Dataset entries:
####
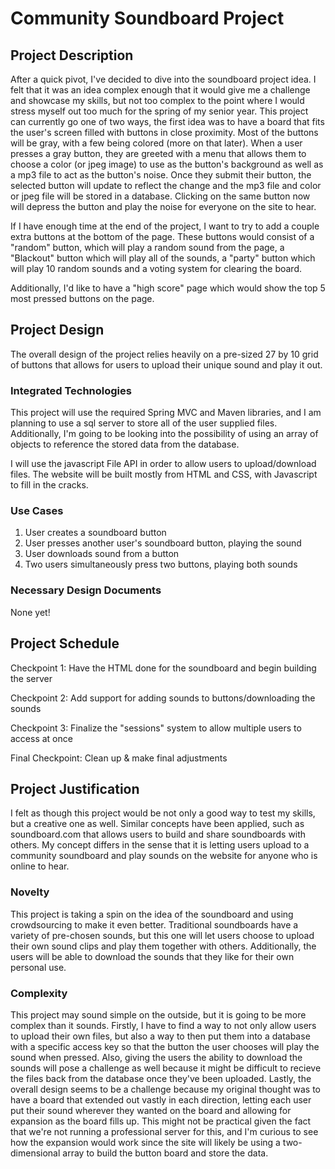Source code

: # Community Soundboard Project

## Project Description
  After a quick pivot, I've decided to dive into the soundboard project idea. I felt that it was an idea complex enough that it would give me a challenge and showcase my skills, but not too complex to the point where I would stress myself out too much for the spring of my senior year. This project can currently go one of two ways, the first idea was to have a board that fits the user's screen filled with buttons in close proximity. Most of the buttons will be gray, with a few being colored (more on that later). When a user presses a gray button, they are greeted with a menu that allows them to choose a color (or jpeg image) to use as the button's background as well as a mp3 file to act as the button's noise. Once they submit their button, the selected button will update to reflect the change and the mp3 file and color or jpeg file will be stored in a database. Clicking on the same button now will depress the button and play the noise for everyone on the site to hear.
  
If I have enough time at the end of the project, I want to try to add a couple extra buttons at the bottom of the page. These buttons would consist of a "random" button, which will play a random sound from the page, a "Blackout" button which will play all of the sounds, a "party" button which will play 10 random sounds and a voting system for clearing the board. 

Additionally, I'd like to have a "high score" page which would show the top 5 most pressed buttons on the page. 

## Project Design

The overall design of the project relies heavily on a pre-sized 27 by 10 grid of buttons that allows for users to upload their unique sound and play it out. 

### Integrated Technologies 

This project will use the required Spring MVC and Maven libraries, and I am planning to use a sql server to store all of the user supplied files. Additionally, I'm going to be looking into the possibility of using an array of objects to reference the stored data from the database.  

I will use the javascript File API in order to allow users to upload/download files. The website will be built mostly from HTML and CSS, with Javascript to fill in the cracks. 

### Use Cases

1. User creates a soundboard button
2. User presses another user's soundboard button, playing the sound
3. User downloads sound from a button
4. Two users simultaneously press two buttons, playing both sounds

### Necessary Design Documents

None yet!

## Project Schedule

Checkpoint 1: Have the HTML done for the soundboard and begin building the server

Checkpoint 2: Add support for adding sounds to buttons/downloading the sounds

Checkpoint 3: Finalize the "sessions" system to allow multiple users to access at once

Final Checkpoint: Clean up & make final adjustments

## Project Justification

I felt as though this project would be not only a good way to test my skills, but a creative one as well. Similar concepts have been applied, such as soundboard.com that allows users to build and share soundboards with others. My concept differs in the sense that it is letting users upload to a community soundboard and play sounds on the website for anyone who is online to hear. 

### Novelty

This project is taking a spin on the idea of the soundboard and using crowdsourcing to make it even better. Traditional soundboards have a variety of pre-chosen sounds, but this one will let users choose to upload their own sound clips and play them together with others. Additionally, the users will be able to download the sounds that they like for their own personal use.

### Complexity

This project may sound simple on the outside, but it is going to be more complex than it sounds. Firstly, I have to find a way to not only allow users to upload their own files, but also a way to then put them into a database with a specific access key so that the button the user chooses will play the sound when pressed. Also, giving the users the ability to download the sounds will pose a challenge as well because it might be difficult to recieve the files back from the database once they've been uploaded. Lastly, the overall design seems to be a challenge because my original thought was to have a board that extended out vastly in each direction, letting each user put their sound wherever they wanted on the board and allowing for expansion as the board fills up. This might not be practical given the fact that we're not running a professional server for this, and I'm curious to see how the expansion would work since the site will likely be using a two-dimensional array to build the button board and store the data.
####
Work required: From the records above, copy only the lines starting with the line that holds "### Novelty" and going on through the line that holds "### Complexity", exactly as written.

Task result:
### Novelty

This project is taking a spin on the idea of the soundboard and using crowdsourcing to make it even better. Traditional soundboards have a variety of pre-chosen sounds, but this one will let users choose to upload their own sound clips and play them together with others. Additionally, the users will be able to download the sounds that they like for their own personal use.

### Complexity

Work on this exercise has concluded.